There has been some recent discussions here in the forum on the Constant Escapement and claims on by whom it was developed as well as speculations that the CE is not going to be further developed.
Let me be clear, I will not participate in any future speculations as the future by nature is not determined and there are always events that can change even the most solid plans. But as far as plans are concerned, GP does plan a future for the CE and there are developments ongoing. Whether we will already see something new at SIHH 2019 is to be seen and back to the “future” discussion.
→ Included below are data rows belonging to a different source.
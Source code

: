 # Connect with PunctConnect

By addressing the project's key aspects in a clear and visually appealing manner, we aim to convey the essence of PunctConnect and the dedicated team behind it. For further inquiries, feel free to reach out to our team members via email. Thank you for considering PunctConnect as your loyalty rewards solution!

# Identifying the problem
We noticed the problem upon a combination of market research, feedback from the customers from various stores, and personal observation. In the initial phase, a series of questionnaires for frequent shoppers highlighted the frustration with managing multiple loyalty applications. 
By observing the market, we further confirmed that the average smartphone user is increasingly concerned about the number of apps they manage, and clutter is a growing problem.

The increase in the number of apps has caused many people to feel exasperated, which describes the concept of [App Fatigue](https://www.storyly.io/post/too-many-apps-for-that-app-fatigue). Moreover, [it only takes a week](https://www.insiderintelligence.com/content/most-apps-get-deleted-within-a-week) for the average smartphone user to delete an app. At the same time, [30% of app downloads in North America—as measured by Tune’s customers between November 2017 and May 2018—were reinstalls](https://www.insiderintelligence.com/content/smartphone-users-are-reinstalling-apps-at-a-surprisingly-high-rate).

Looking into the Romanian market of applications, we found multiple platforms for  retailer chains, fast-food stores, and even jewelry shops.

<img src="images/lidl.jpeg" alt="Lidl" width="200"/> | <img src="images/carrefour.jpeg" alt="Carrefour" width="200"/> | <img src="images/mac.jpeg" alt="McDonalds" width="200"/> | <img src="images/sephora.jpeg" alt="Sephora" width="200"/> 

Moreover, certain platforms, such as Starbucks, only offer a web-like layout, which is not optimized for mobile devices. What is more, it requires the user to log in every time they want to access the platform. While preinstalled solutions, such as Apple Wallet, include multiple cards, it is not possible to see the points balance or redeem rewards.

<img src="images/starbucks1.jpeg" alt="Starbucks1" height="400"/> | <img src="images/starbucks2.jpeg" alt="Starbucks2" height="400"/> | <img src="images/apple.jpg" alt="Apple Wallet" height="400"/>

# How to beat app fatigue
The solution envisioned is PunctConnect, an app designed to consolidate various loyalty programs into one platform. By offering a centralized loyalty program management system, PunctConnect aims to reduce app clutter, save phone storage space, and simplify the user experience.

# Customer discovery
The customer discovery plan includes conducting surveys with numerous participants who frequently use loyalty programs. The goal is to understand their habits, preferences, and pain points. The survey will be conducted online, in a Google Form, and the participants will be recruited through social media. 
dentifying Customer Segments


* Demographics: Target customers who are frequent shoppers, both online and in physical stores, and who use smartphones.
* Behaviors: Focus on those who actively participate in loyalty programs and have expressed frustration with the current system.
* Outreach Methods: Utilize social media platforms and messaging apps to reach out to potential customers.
But let’s go back in time.
The idea of a Constant Escapement using the inherent tension of a bent sheet/string is the brainchild of Nicolas Déhon. He had that idea when he was working for Rolex and a study was started but was soon stopped. When Nicolas Déhon joined GP he proposed the idea again to Gino Macaluso. Gino saw the potential in the idea and gave Nicolas the go ahead for an R&D project to work on his CE idea. That was around back in the year 2000. It took around 8 years of development for the first ticking prototype in 2008. During that time, Nicolas solely worked on that R&D project.
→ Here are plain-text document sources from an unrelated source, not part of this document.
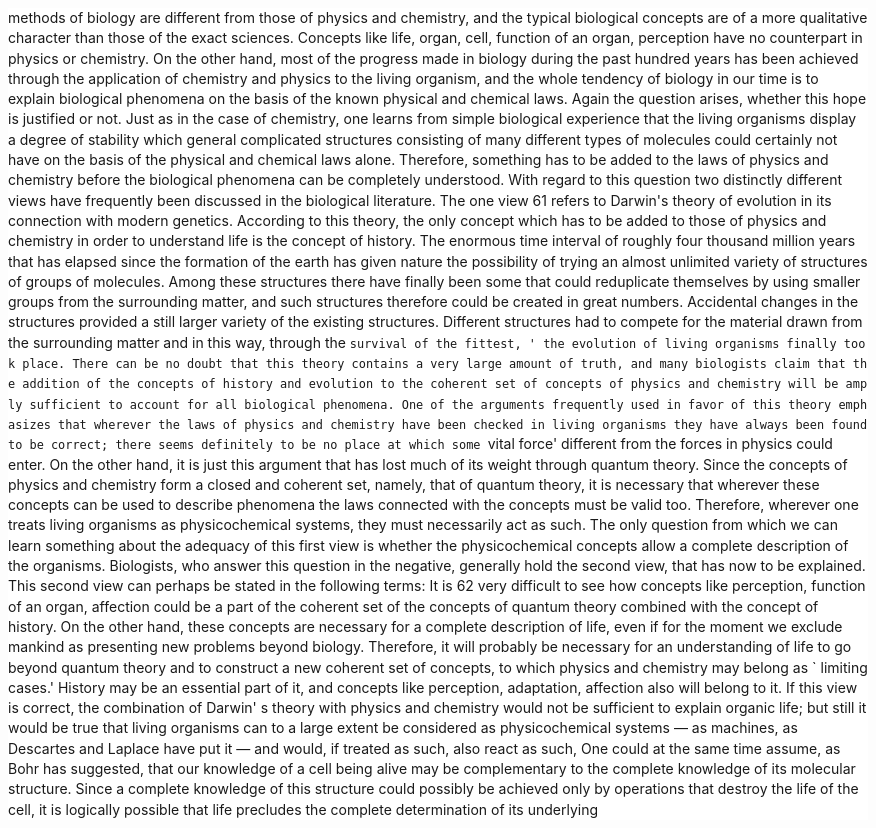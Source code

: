 methods of biology are different from those of physics and chemistry, and the typical biological 
concepts are of a more qualitative character than those of the exact sciences. Concepts like life,
organ, cell, function of an organ, perception have no counterpart in physics or chemistry. On the
other hand, most of the progress made in biology during the past hundred years has been
achieved through the application of chemistry and physics to the living organism, and the whole
tendency of biology in our time is to explain biological phenomena on the basis of the known
physical and chemical laws. Again the question arises, whether this hope is justified or not.
Just as in the case of chemistry, one learns from simple biological experience that the living
organisms display a degree of stability which general complicated structures consisting of many
different types of molecules could certainly not have on the basis of the physical and chemical
laws alone. Therefore, something has to be added to the laws of physics and chemistry before the
biological phenomena can be completely understood.
With regard to this question two distinctly different views have frequently been discussed in
the biological literature. The one view
61
refers to Darwin's theory of evolution in its connection with modern genetics. According to this
theory, the only concept which has to be added to those of physics and chemistry in order to
understand life is the concept of history. The enormous time interval of roughly four thousand
million years that has elapsed since the formation of the earth has given nature the possibility of
trying an almost unlimited variety of structures of groups of molecules. Among these structures
there have finally been some that could reduplicate themselves by using smaller groups from the
surrounding matter, and such structures therefore could be created in great numbers. Accidental
changes in the structures provided a still larger variety of the existing structures. Different
structures had to compete for the material drawn from the surrounding matter and in this way,
through the `survival of the fittest,
'
 the evolution of living organisms finally took place. There can
be no doubt that this theory contains a very large amount of truth, and many biologists claim
that the addition of the concepts of history and evolution to the coherent set of concepts of
physics and chemistry will be amply sufficient to account for all biological phenomena. One of the
arguments frequently used in favor of this theory emphasizes that wherever the laws of physics
and chemistry have been checked in living organisms they have always been found to be correct;
there seems definitely to be no place at which some `vital force'
 different from the forces in
physics could enter.
On the other hand, it is just this argument that has lost much of its weight through quantum
theory. Since the concepts of physics and chemistry form a closed and coherent set, namely, that
of quantum theory, it is necessary that wherever these concepts can be used to describe
phenomena the laws connected with the concepts must be valid too. Therefore, wherever one
treats living organisms as physicochemical systems, they must necessarily act as such. The only
question from which we can learn something about the adequacy of this first view is whether the
physicochemical concepts allow a complete description of the organisms. Biologists, who answer
this question in the negative, generally hold the second view, that has now to be explained.
This second view can perhaps be stated in the following terms: It is
62
very difficult to see how concepts like perception, function of an organ, affection could be a part
of the coherent set of the concepts of quantum theory combined with the concept of history. On
the other hand, these concepts are necessary for a complete description of life, even if for the
moment we exclude mankind as presenting new problems beyond biology. Therefore, it will
probably be necessary for an understanding of life to go beyond quantum theory and to construct
a new coherent set of concepts, to which physics and chemistry may belong as `
limiting cases.'
History may be an essential part of it, and concepts like perception, adaptation, affection also will 
belong to it. If this view is correct, the combination of Darwin'
s theory with physics and chemistry
would not be sufficient to explain organic life; but still it would be true that living organisms can
to a large extent be considered as physicochemical systems — as machines, as Descartes and
Laplace have put it — and would, if treated as such, also react as such, One could at the same
time assume, as Bohr has suggested, that our knowledge of a cell being alive may be
complementary to the complete knowledge of its molecular structure. Since a complete
knowledge of this structure could possibly be achieved only by operations that destroy the life of
the cell, it is logically possible that life precludes the complete determination of its underlying
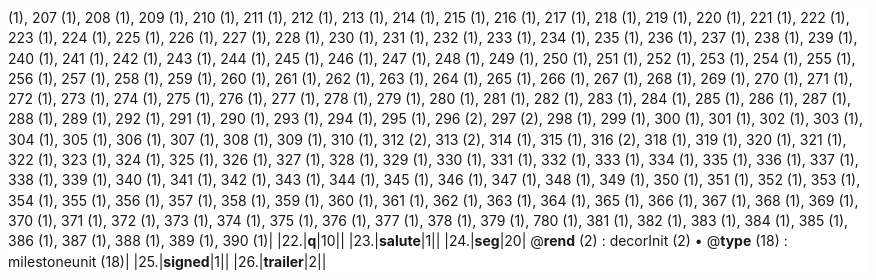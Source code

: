 (1), 207 (1), 208 (1), 209 (1), 210 (1), 211 (1), 212 (1), 213 (1), 214 (1), 215 (1), 216 (1), 217 (1), 218 (1), 219 (1), 220 (1), 221 (1), 222 (1), 223 (1), 224 (1), 225 (1), 226 (1), 227 (1), 228 (1), 230 (1), 231 (1), 232 (1), 233 (1), 234 (1), 235 (1), 236 (1), 237 (1), 238 (1), 239 (1), 240 (1), 241 (1), 242 (1), 243 (1), 244 (1), 245 (1), 246 (1), 247 (1), 248 (1), 249 (1), 250 (1), 251 (1), 252 (1), 253 (1), 254 (1), 255 (1), 256 (1), 257 (1), 258 (1), 259 (1), 260 (1), 261 (1), 262 (1), 263 (1), 264 (1), 265 (1), 266 (1), 267 (1), 268 (1), 269 (1), 270 (1), 271 (1), 272 (1), 273 (1), 274 (1), 275 (1), 276 (1), 277 (1), 278 (1), 279 (1), 280 (1), 281 (1), 282 (1), 283 (1), 284 (1), 285 (1), 286 (1), 287 (1), 288 (1), 289 (1), 292 (1), 291 (1), 290 (1), 293 (1), 294 (1), 295 (1), 296 (2), 297 (2), 298 (1), 299 (1), 300 (1), 301 (1), 302 (1), 303 (1), 304 (1), 305 (1), 306 (1), 307 (1), 308 (1), 309 (1), 310 (1), 312 (2), 313 (2), 314 (1), 315 (1), 316 (2), 318 (1), 319 (1), 320 (1), 321 (1), 322 (1), 323 (1), 324 (1), 325 (1), 326 (1), 327 (1), 328 (1), 329 (1), 330 (1), 331 (1), 332 (1), 333 (1), 334 (1), 335 (1), 336 (1), 337 (1), 338 (1), 339 (1), 340 (1), 341 (1), 342 (1), 343 (1), 344 (1), 345 (1), 346 (1), 347 (1), 348 (1), 349 (1), 350 (1), 351 (1), 352 (1), 353 (1), 354 (1), 355 (1), 356 (1), 357 (1), 358 (1), 359 (1), 360 (1), 361 (1), 362 (1), 363 (1), 364 (1), 365 (1), 366 (1), 367 (1), 368 (1), 369 (1), 370 (1), 371 (1), 372 (1), 373 (1), 374 (1), 375 (1), 376 (1), 377 (1), 378 (1), 379 (1), 780 (1), 381 (1), 382 (1), 383 (1), 384 (1), 385 (1), 386 (1), 387 (1), 388 (1), 389 (1), 390 (1)|
|22.|__q__|10||
|23.|__salute__|1||
|24.|__seg__|20| @__rend__ (2) : decorInit (2)  •  @__type__ (18) : milestoneunit (18)|
|25.|__signed__|1||
|26.|__trailer__|2||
There were a total of 6 patents filed in Switzerland and it is a common rule that a patent bears the name of the inventor (Nicolas Déhon) and the company (Girard-Perregaux).
In 2013 production of the first series of the Constant Escapement started. I have personally been to the R&D Labs and witnessed some of the work. Not only required Silicon as a new material (it is now used by a number of Maisons) new machinery and processes, the Constant Escapement also required exclusive development of new tool. For example, traditional watches are regulated with microphones, for the CE this was not working, it required an optical tool to be developed for that.
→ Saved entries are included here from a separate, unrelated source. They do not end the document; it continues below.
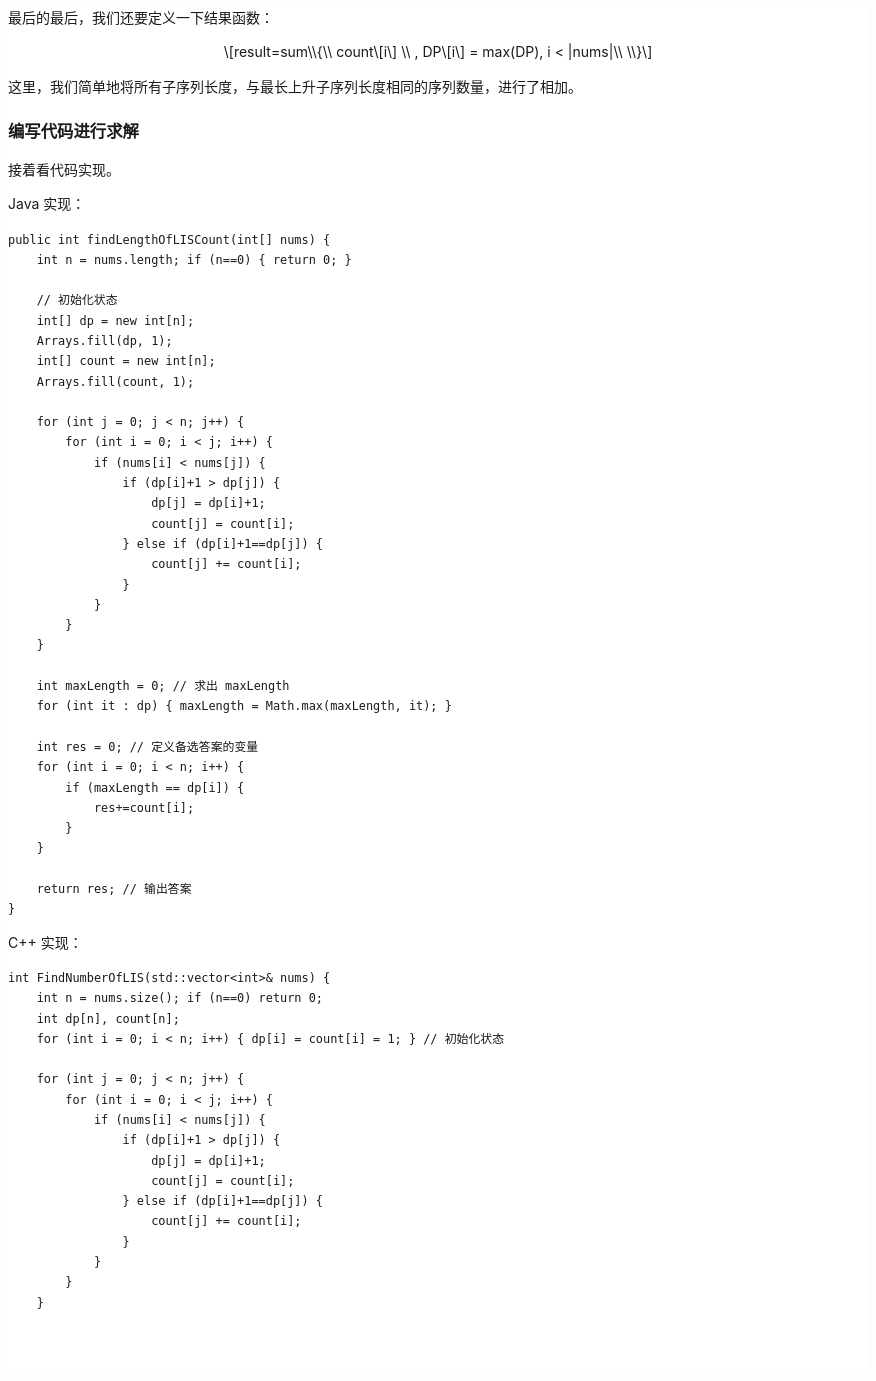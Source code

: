<p>最后的最后，我们还要定义一下结果函数：</p>
<p><span class="math display">\[result=sum\\{\\ count\[i\] \\ , DP\[i\] = max(DP), i &lt; |nums|\\ \\}\]</span></p><p>这里，我们简单地将所有子序列长度，与最长上升子序列长度相同的序列数量，进行了相加。</p>

<h3 id="编写代码进行求解-2">编写代码进行求解</h3>

<p>接着看代码实现。</p>

<p>Java 实现：</p>

<pre><code>public int findLengthOfLISCount(int[] nums) {
	int n = nums.length; if (n==0) { return 0; }
	
    // 初始化状态
	int[] dp = new int[n];
	Arrays.fill(dp, 1);
	int[] count = new int[n];
	Arrays.fill(count, 1);

	for (int j = 0; j &lt; n; j++) {
		for (int i = 0; i &lt; j; i++) {
			if (nums[i] &lt; nums[j]) {
				if (dp[i]+1 &gt; dp[j]) {
					dp[j] = dp[i]+1;
					count[j] = count[i];
				} else if (dp[i]+1==dp[j]) {
					count[j] += count[i];
				}
			}
		}
	}

	int maxLength = 0; // 求出 maxLength
	for (int it : dp) { maxLength = Math.max(maxLength, it); } 

	int res = 0; // 定义备选答案的变量
	for (int i = 0; i &lt; n; i++) {
		if (maxLength == dp[i]) {
			res+=count[i];
		}
	}

	return res; // 输出答案
}
</code></pre>

<p>C++ 实现：</p>

<pre><code>int FindNumberOfLIS(std::vector&lt;int&gt;&amp; nums) {
    int n = nums.size(); if (n==0) return 0;
    int dp[n], count[n];
    for (int i = 0; i &lt; n; i++) { dp[i] = count[i] = 1; } // 初始化状态

    for (int j = 0; j &lt; n; j++) {
        for (int i = 0; i &lt; j; i++) {
            if (nums[i] &lt; nums[j]) {
                if (dp[i]+1 &gt; dp[j]) {
                    dp[j] = dp[i]+1;
                    count[j] = count[i];
                } else if (dp[i]+1==dp[j]) {
                    count[j] += count[i];
                }
            }
        }
    }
This GP Constant Escapement mechanism is not an evolution/innovation but rather a true invention/revolution that was not attempted before, hence it is a patented invention. It touches and improves the 4 fundamentals of mechanical watchmaking:
I guess the GP Constant Escapement mechanism is at a level of invention as maybe the new Zenith monoblock oscillator, which one you find more visually pleasing and fascinating to watch, I leave up to you. I know which one I would pick.
At the end, I do want to come back to the “future” without speculating about it. As of today, Nicolas Déhon is working again on the CE mechanism. There are a number of goals GP wants to achieve and I feel confident that this will bring us new and exciting Girard-Perregaux Constant Escapement watches in the future.